As this translator position was an unlisted one, it seemed I was going to be among a very small number of candidates. I was desperate to make things work out, and ended up being a nervous wreck going into the interview, but the company was pleased with my abilities and I ended up being hired. However, none of this would have happened if not for my fateful encounter a few months earlier.

2. What kind of work did you do at Bandai Namco?

I translated documents and interpreted meetings from Japanese to English, as well as English to Japanese. I’m not allowed to say more!

3. How is the Japanese-English translation industry in Vancouver? Are there a lot of opportunities? or is it difficult?
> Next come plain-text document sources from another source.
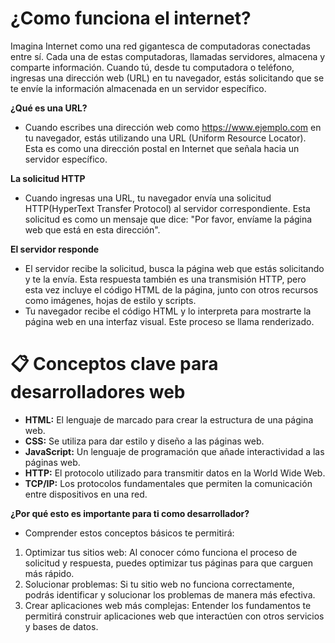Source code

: # ¿Como funciona el internet?
Imagina Internet como una red gigantesca de computadoras conectadas entre sí. Cada una de estas computadoras, llamadas servidores, almacena y comparte información. Cuando tú, desde tu computadora o teléfono, ingresas una dirección web (URL) en tu navegador, estás solicitando que se te envíe la información almacenada en un servidor específico.

**¿Qué es una URL?**
- Cuando escribes una dirección web como https://www.ejemplo.com en tu navegador, estás utilizando una URL (Uniform Resource Locator). Esta es como una dirección postal en Internet que señala hacia un servidor específico.

**La solicitud HTTP**
- Cuando ingresas una URL, tu navegador envía una solicitud HTTP(HyperText Transfer Protocol) al servidor correspondiente. Esta solicitud es como un mensaje que dice: "Por favor, envíame la página web que está en esta dirección".

**El servidor responde**
- El servidor recibe la solicitud, busca la página web que estás solicitando y te la envía. Esta respuesta también es una transmisión HTTP, pero esta vez incluye el código HTML de la página, junto con otros recursos como imágenes, hojas de estilo y scripts.
- Tu navegador recibe el código HTML y lo interpreta para mostrarte la página web en una interfaz visual. Este proceso se llama renderizado.

# 📋 Conceptos clave para desarrolladores web

* **HTML:** El lenguaje de marcado para crear la estructura de una página web.
* **CSS:** Se utiliza para dar estilo y diseño a las páginas web.
* **JavaScript:** Un lenguaje de programación que añade interactividad a las páginas web.
* **HTTP:** El protocolo utilizado para transmitir datos en la World Wide Web.
* **TCP/IP:** Los protocolos fundamentales que permiten la comunicación entre dispositivos en una red.

**¿Por qué esto es importante para ti como desarrollador?**
- Comprender estos conceptos básicos te permitirá:
1) Optimizar tus sitios web: Al conocer cómo funciona el proceso de solicitud y respuesta, puedes optimizar tus páginas para que carguen más rápido.
2) Solucionar problemas: Si tu sitio web no funciona correctamente, podrás identificar y solucionar los problemas de manera más efectiva.
3) Crear aplicaciones web más complejas: Entender los fundamentos te permitirá construir aplicaciones web que interactúen con otros servicios y bases de datos.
While there aren’t many job postings for in-house Japanese-English translators here in Vancouver, this isn’t to say there are no opportunities to do translation. Often times, translation is a component of another position, such as office assistant or producer. Strictly translator positions may be short-term ones, and positions with a translation component are more long-term.

4. What advice would you give to senior students looking for a job?

Go to networking events, do some volunteering. Set up a Linkedin profile and start connecting. The most important thing is to get out there and not just meet, but engage with lots of people – tell them a bit about your interests. Sending a resume to a company that has heard of you puts you ahead. Also, while it is entirely possible that you may not find the perfect job, the perfect job may find you through your connections.

5. What advice would you give to students hoping to enhance their university experience? Were there any things that you did that you thought put you ahead?

I’m sure many people think that university is anything but fun, and you’re not wrong! University in itself is not fun. Rather, it is how you engage with it that dictates whether or not it becomes a rewarding experience.

My advice is to get out there and get involved! Don’t just join a club and attend their events, see how you can become someone who plays a part in organizing those events. Also, find out how you can volunteer at university-run events. People will appreciate you for the time you spend, and new opportunities will come knocking. I assure you, this is not something I got out of a fortune cookie!

During my undergrad years, I was an executive of the Asian Studies Interest Association in charge of organizing academic events, such as professor luncheons and afternoon tea. I also attended and volunteered at several Asian Studies Department events throughout the years.

My involvement, allowed me to engage with a lot of students, professors, our department, alumni, and the local community, which subsequently resulted in my first job.

6. What do you have planned next?

I recently finished my in-house contract at Bandai Namco, and am now involved in a number of volunteer causes centering on Japan-Canada relations. I continue to have ties with Bandai Namco as a freelance translator, but am always looking for new opportunities to use my skills.